There are many different mapping algorithms that can be utilized with LiDAR sensors. One popular algorithm is called Cartographer which employs two-phase pose graph optimization technique to correct for drift and maintain a uniform global map. It is particularly beneficial when used in conjunction with odometry data.
Another alternative is GraphSLAM which employs a system of linear equations to represent the constraints of graph. The constraints are represented as an O matrix and a the X vector, with every vertex of the O matrix representing a distance to a landmark on the X vector. A GraphSLAM update consists of a series of additions and subtraction operations on these matrix elements, with the end result being that all of the O and X vectors are updated to accommodate new robot observations.
SLAM+ is another useful mapping algorithm that combines odometry and mapping using an Extended Kalman filter (EKF). The EKF updates not only the uncertainty in the robot's current position, but also the uncertainty of the features that have been drawn by the sensor. The mapping function will utilize this information to estimate its own position, which allows it to update the base map.
Obstacle Detection
A robot needs to be able to sense its surroundings so it can avoid obstacles and reach its final point. It uses sensors like digital cameras, infrared scanners, laser radar and sonar to determine its surroundings. Additionally, it utilizes inertial sensors to measure its speed and position as well as its orientation. These sensors help it navigate safely and avoid collisions.
One important part of this process is obstacle detection that consists of the use of an IR range sensor to measure the distance between the robot and the obstacles. The sensor can be attached to the vehicle, the robot or a pole. It is crucial to keep in mind that the sensor could be affected by many factors, such as wind, rain, and fog. Therefore, it is essential to calibrate the sensor before each use.
The most important aspect of obstacle detection is identifying static obstacles, which can be accomplished using the results of the eight-neighbor-cell clustering algorithm. However, this method has a low detection accuracy due to the occlusion created by the distance between the different laser lines and the angular velocity of the camera, which makes it difficult to detect static obstacles in one frame. To address this issue multi-frame fusion was implemented to improve the effectiveness of static obstacle detection.
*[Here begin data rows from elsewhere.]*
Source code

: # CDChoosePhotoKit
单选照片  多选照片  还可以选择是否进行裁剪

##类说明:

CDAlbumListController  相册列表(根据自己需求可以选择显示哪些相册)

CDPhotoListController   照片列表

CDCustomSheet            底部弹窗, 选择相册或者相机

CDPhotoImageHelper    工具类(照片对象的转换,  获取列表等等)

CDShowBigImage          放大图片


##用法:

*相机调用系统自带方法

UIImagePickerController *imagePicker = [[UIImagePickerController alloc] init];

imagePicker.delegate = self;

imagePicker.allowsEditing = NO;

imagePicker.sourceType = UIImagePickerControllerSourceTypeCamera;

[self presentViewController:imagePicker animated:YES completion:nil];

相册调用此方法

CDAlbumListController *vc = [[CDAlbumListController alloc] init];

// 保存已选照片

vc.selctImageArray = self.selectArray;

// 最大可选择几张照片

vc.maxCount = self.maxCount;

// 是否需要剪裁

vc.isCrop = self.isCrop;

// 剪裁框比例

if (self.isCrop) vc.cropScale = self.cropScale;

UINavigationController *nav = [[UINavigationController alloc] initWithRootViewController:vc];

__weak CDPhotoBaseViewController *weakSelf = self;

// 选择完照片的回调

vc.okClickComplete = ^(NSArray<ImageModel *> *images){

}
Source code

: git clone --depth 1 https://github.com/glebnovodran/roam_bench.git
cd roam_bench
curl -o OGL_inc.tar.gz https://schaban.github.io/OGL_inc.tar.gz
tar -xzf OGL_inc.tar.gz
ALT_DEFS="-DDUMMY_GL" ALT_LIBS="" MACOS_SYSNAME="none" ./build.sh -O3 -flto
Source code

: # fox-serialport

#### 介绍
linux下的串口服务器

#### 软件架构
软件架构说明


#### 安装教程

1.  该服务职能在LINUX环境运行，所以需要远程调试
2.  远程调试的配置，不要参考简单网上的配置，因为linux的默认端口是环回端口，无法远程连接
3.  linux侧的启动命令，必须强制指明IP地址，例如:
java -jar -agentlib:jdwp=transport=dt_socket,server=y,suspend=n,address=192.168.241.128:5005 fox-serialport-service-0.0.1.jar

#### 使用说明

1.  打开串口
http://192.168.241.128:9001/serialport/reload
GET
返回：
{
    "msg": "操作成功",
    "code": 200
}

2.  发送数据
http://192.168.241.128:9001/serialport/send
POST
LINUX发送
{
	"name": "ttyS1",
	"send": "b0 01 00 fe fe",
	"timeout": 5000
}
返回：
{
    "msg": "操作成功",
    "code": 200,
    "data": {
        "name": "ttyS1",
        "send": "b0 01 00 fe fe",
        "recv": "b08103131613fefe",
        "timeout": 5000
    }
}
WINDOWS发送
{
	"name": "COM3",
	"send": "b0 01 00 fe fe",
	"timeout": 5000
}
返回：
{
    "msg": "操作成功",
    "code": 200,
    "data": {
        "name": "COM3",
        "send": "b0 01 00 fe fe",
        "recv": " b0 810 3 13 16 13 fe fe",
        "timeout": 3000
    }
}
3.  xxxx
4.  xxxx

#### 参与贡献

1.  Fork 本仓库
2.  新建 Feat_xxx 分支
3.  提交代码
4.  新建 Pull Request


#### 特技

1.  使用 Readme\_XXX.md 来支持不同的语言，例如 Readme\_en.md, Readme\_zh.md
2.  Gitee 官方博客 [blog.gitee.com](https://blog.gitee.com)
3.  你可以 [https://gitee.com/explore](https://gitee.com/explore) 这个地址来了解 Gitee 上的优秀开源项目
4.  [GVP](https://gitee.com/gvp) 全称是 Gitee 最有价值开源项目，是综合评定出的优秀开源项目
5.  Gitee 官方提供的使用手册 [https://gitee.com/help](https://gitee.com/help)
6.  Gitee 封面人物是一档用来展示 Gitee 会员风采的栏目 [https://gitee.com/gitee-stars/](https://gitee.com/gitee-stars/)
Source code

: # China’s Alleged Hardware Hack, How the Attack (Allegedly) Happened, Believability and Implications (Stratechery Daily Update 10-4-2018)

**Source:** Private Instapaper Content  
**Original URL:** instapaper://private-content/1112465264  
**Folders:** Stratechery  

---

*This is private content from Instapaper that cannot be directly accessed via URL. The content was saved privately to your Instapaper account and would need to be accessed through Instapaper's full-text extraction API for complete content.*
robot vacuum with lidar of combining roadside camera-based obstruction detection with vehicle camera has shown to improve the efficiency of processing data. It also provides the possibility of redundancy for other navigational operations like the planning of a path. This method creates a high-quality, reliable image of the environment. The method has been tested with other obstacle detection methods including YOLOv5 VIDAR, YOLOv5, and monocular ranging, in outdoor comparison experiments.
The results of the experiment proved that the algorithm could accurately identify the height and position of obstacles as well as its tilt and rotation. It was also able to determine the color and size of an object. The method also showed excellent stability and durability, even in the presence of moving obstacles.